[BRIEF]
Word for word, restate the entries below and exclude every image.
- Opening Delimiter -
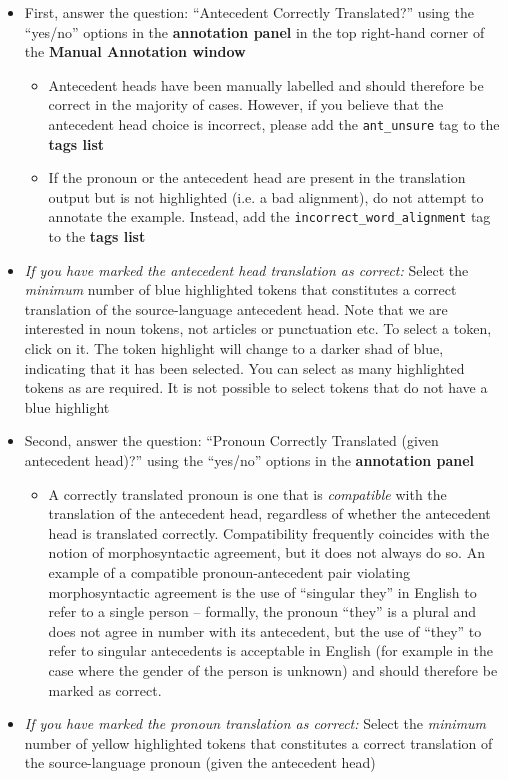 \documentclass[11pt]{article} %
\newcommand\tag[1]{\texttt{#1}}
\begin{document}
\begin{itemize}
  \item First, answer the question: ``Antecedent Correctly Translated?'' using the ``yes/no'' options in the \textbf{annotation panel} in the top right-hand corner of the \textbf{Manual Annotation window}
  \begin{itemize}
    \item Antecedent heads have been manually labelled and should therefore be correct in the majority of cases. However, if you believe that the antecedent head choice is incorrect, please add the \tag{ant\_unsure} tag to the \textbf{tags list}
    \item If the pronoun or the antecedent head are present in the translation output but is not highlighted (i.e. a bad alignment), do not attempt to annotate the example. Instead, add the \tag{incorrect\_word\_alignment} tag to the \textbf{tags list}
  \end{itemize}  
  \item \textit{If you have marked the antecedent head translation as correct:} Select the \textit{minimum} number of blue highlighted tokens that constitutes a correct translation of the source-language antecedent head. Note that we are interested in noun tokens, not articles or punctuation etc. To select a token, click on it. The token highlight will change to a darker shad of blue, indicating that it has been selected. You can select as many highlighted tokens as are required. It is not possible to select tokens that do not have a blue highlight
  \item Second, answer the question: ``Pronoun Correctly Translated (given antecedent head)?'' using the ``yes/no'' options in the \textbf{annotation panel}
  \begin{itemize}
    \item A correctly translated pronoun is one that is \textit{compatible}
	    with the translation of the antecedent head, regardless of whether
	    the antecedent head is translated correctly. Compatibility
	    frequently coincides with the notion of morphosyntactic agreement,
	    but it does not always do so. An example of a compatible
	    pronoun-antecedent pair violating morphosyntactic agreement is the
	    use of ``singular they'' in English to refer to a single person --
	    formally, the pronoun ``they'' is a plural and does not agree in
	    number with its antecedent, but the use of ``they'' to refer to
	    singular antecedents is acceptable in English (for example in the
	    case where the gender of the person is unknown) and should
	    therefore be marked as correct.
  \end{itemize}
  \item \textit{If you have marked the pronoun translation as correct:} Select the \textit{minimum} number of yellow highlighted tokens that constitutes a correct translation of the source-language pronoun (given the antecedent head)
\end{itemize}
\end{document}
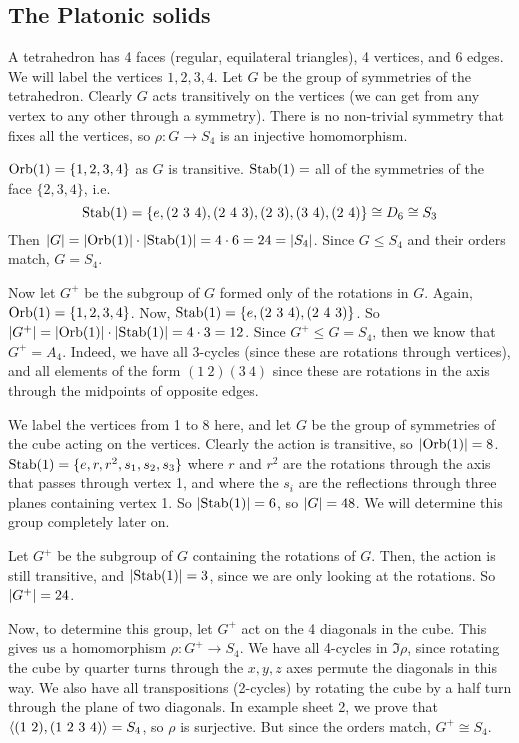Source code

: \subsection{The Platonic solids}
\begin{example}[tetrahedron]
	A tetrahedron has 4 faces (regular, equilateral triangles), 4 vertices, and 6 edges.
	We will label the vertices \(1, 2, 3, 4\).
	Let \(G\) be the group of symmetries of the tetrahedron.
	Clearly \(G\) acts transitively on the vertices (we can get from any vertex to any other through a symmetry).
	There is no non-trivial symmetry that fixes all the vertices, so \(\rho\colon G \to S_4\) is an injective homomorphism.

	\(\operatorname{Orb}(1) = \{ 1, 2, 3, 4 \}\) as \(G\) is transitive.
	\(\operatorname{Stab}(1) =\) all of the symmetries of the face \(\{2,3,4\}\), i.e.
	\[
		\operatorname{Stab}(1) = \{ e, (2\ 3\ 4), (2\ 4\ 3), (2\ 3), (3\ 4), (2\ 4) \} \cong D_6 \cong S_3
	\]
	Then \(\abs{G} = \abs{\operatorname{Orb}(1)} \cdot \abs{\operatorname{Stab}(1)} = 4 \cdot 6 = 24 = \abs{S_4}\).
	Since \(G \leq S_4\) and their orders match, \(G = S_4\).

	Now let \(G^+\) be the subgroup of \(G\) formed only of the rotations in \(G\).
	Again, \(\operatorname{Orb}(1) = \{ 1, 2, 3, 4 \}\).
	Now, \(\operatorname{Stab}(1) = \{ e, (2\ 3\ 4), (2\ 4\ 3) \}\).
	So \(\abs{G^+} = \abs{\operatorname{Orb}(1)} \cdot \abs{\operatorname{Stab}(1)} = 4 \cdot 3 = 12\).
	Since \(G^+ \leq G = S_4\), then we know that \(G^+ = A_4\).
	Indeed, we have all 3-cycles (since these are rotations through vertices), and all elements of the form \((1\ 2)(3\ 4)\) since these are rotations in the axis through the midpoints of opposite edges.
\end{example}

\begin{example}[cube]
	We label the vertices from 1 to 8 here, and let \(G\) be the group of symmetries of the cube acting on the vertices.
	Clearly the action is transitive, so \(\abs{\operatorname{Orb}(1)} = 8\).
	\(\operatorname{Stab}(1) = \{ e, r, r^2, s_1, s_2, s_3 \}\) where \(r\) and \(r^2\) are the rotations through the axis that passes through vertex 1, and where the \(s_i\) are the reflections through three planes containing vertex 1.
	So \(\abs{\operatorname{Stab}(1)} = 6\), so \(\abs{G} = 48\).
	We will determine this group completely later on.

	Let \(G^+\) be the subgroup of \(G\) containing the rotations of \(G\).
	Then, the action is still transitive, and \(\abs{\operatorname{Stab}(1)} = 3\), since we are only looking at the rotations.
	So \(\abs{G^+} = 24\).

	Now, to determine this group, let \(G^+\) act on the 4 diagonals in the cube.
	This gives us a homomorphism \(\rho\colon G^+ \to S_4\).
	We have all 4-cycles in \(\Im \rho\), since rotating the cube by quarter turns through the \(x, y, z\) axes permute the diagonals in this way.
	We also have all transpositions (2-cycles) by rotating the cube by a half turn through the plane of two diagonals.
	In example sheet 2, we prove that \(\left\langle{} (1\ 2), (1\ 2\ 3\ 4) \right\rangle = S_4\), so \(\rho\) is surjective.
	But since the orders match, \(G^+ \cong S_4\).
\end{example}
- Closing Delimiter -
[SOLUTION TO THIS EXERCISE]
 \documentclass[11pt]{article} %
\newcommand\tag[1]{\texttt{#1}}
\begin{document}
\begin{itemize}
  \item First, answer the question: ``Antecedent Correctly Translated?'' using the ``yes/no'' options in the \textbf{annotation panel} in the top right-hand corner of the \textbf{Manual Annotation window}
  \begin{itemize}
    \item Antecedent heads have been manually labelled and should therefore be correct in the majority of cases. However, if you believe that the antecedent head choice is incorrect, please add the \tag{ant\_unsure} tag to the \textbf{tags list}
    \item If the pronoun or the antecedent head are present in the translation output but is not highlighted (i.e. a bad alignment), do not attempt to annotate the example. Instead, add the \tag{incorrect\_word\_alignment} tag to the \textbf{tags list}
  \end{itemize}  
  \item \textit{If you have marked the antecedent head translation as correct:} Select the \textit{minimum} number of blue highlighted tokens that constitutes a correct translation of the source-language antecedent head. Note that we are interested in noun tokens, not articles or punctuation etc. To select a token, click on it. The token highlight will change to a darker shad of blue, indicating that it has been selected. You can select as many highlighted tokens as are required. It is not possible to select tokens that do not have a blue highlight
  \item Second, answer the question: ``Pronoun Correctly Translated (given antecedent head)?'' using the ``yes/no'' options in the \textbf{annotation panel}
  \begin{itemize}
    \item A correctly translated pronoun is one that is \textit{compatible}
	    with the translation of the antecedent head, regardless of whether
	    the antecedent head is translated correctly. Compatibility
	    frequently coincides with the notion of morphosyntactic agreement,
	    but it does not always do so. An example of a compatible
	    pronoun-antecedent pair violating morphosyntactic agreement is the
	    use of ``singular they'' in English to refer to a single person --
	    formally, the pronoun ``they'' is a plural and does not agree in
	    number with its antecedent, but the use of ``they'' to refer to
	    singular antecedents is acceptable in English (for example in the
	    case where the gender of the person is unknown) and should
	    therefore be marked as correct.
  \end{itemize}
  \item \textit{If you have marked the pronoun translation as correct:} Select the \textit{minimum} number of yellow highlighted tokens that constitutes a correct translation of the source-language pronoun (given the antecedent head)
\end{itemize}
\end{document}
Source code

: \subsection{The Platonic solids}
\begin{example}[tetrahedron]
	A tetrahedron has 4 faces (regular, equilateral triangles), 4 vertices, and 6 edges.
	We will label the vertices \(1, 2, 3, 4\).
	Let \(G\) be the group of symmetries of the tetrahedron.
	Clearly \(G\) acts transitively on the vertices (we can get from any vertex to any other through a symmetry).
	There is no non-trivial symmetry that fixes all the vertices, so \(\rho\colon G \to S_4\) is an injective homomorphism.

	\(\operatorname{Orb}(1) = \{ 1, 2, 3, 4 \}\) as \(G\) is transitive.
	\(\operatorname{Stab}(1) =\) all of the symmetries of the face \(\{2,3,4\}\), i.e.
	\[
		\operatorname{Stab}(1) = \{ e, (2\ 3\ 4), (2\ 4\ 3), (2\ 3), (3\ 4), (2\ 4) \} \cong D_6 \cong S_3
	\]
	Then \(\abs{G} = \abs{\operatorname{Orb}(1)} \cdot \abs{\operatorname{Stab}(1)} = 4 \cdot 6 = 24 = \abs{S_4}\).
	Since \(G \leq S_4\) and their orders match, \(G = S_4\).

	Now let \(G^+\) be the subgroup of \(G\) formed only of the rotations in \(G\).
	Again, \(\operatorname{Orb}(1) = \{ 1, 2, 3, 4 \}\).
	Now, \(\operatorname{Stab}(1) = \{ e, (2\ 3\ 4), (2\ 4\ 3) \}\).
	So \(\abs{G^+} = \abs{\operatorname{Orb}(1)} \cdot \abs{\operatorname{Stab}(1)} = 4 \cdot 3 = 12\).
	Since \(G^+ \leq G = S_4\), then we know that \(G^+ = A_4\).
	Indeed, we have all 3-cycles (since these are rotations through vertices), and all elements of the form \((1\ 2)(3\ 4)\) since these are rotations in the axis through the midpoints of opposite edges.
\end{example}

\begin{example}[cube]
	We label the vertices from 1 to 8 here, and let \(G\) be the group of symmetries of the cube acting on the vertices.
	Clearly the action is transitive, so \(\abs{\operatorname{Orb}(1)} = 8\).
	\(\operatorname{Stab}(1) = \{ e, r, r^2, s_1, s_2, s_3 \}\) where \(r\) and \(r^2\) are the rotations through the axis that passes through vertex 1, and where the \(s_i\) are the reflections through three planes containing vertex 1.
	So \(\abs{\operatorname{Stab}(1)} = 6\), so \(\abs{G} = 48\).
	We will determine this group completely later on.

	Let \(G^+\) be the subgroup of \(G\) containing the rotations of \(G\).
	Then, the action is still transitive, and \(\abs{\operatorname{Stab}(1)} = 3\), since we are only looking at the rotations.
	So \(\abs{G^+} = 24\).

	Now, to determine this group, let \(G^+\) act on the 4 diagonals in the cube.
	This gives us a homomorphism \(\rho\colon G^+ \to S_4\).
	We have all 4-cycles in \(\Im \rho\), since rotating the cube by quarter turns through the \(x, y, z\) axes permute the diagonals in this way.
	We also have all transpositions (2-cycles) by rotating the cube by a half turn through the plane of two diagonals.
	In example sheet 2, we prove that \(\left\langle{} (1\ 2), (1\ 2\ 3\ 4) \right\rangle = S_4\), so \(\rho\) is surjective.
	But since the orders match, \(G^+ \cong S_4\).
\end{example}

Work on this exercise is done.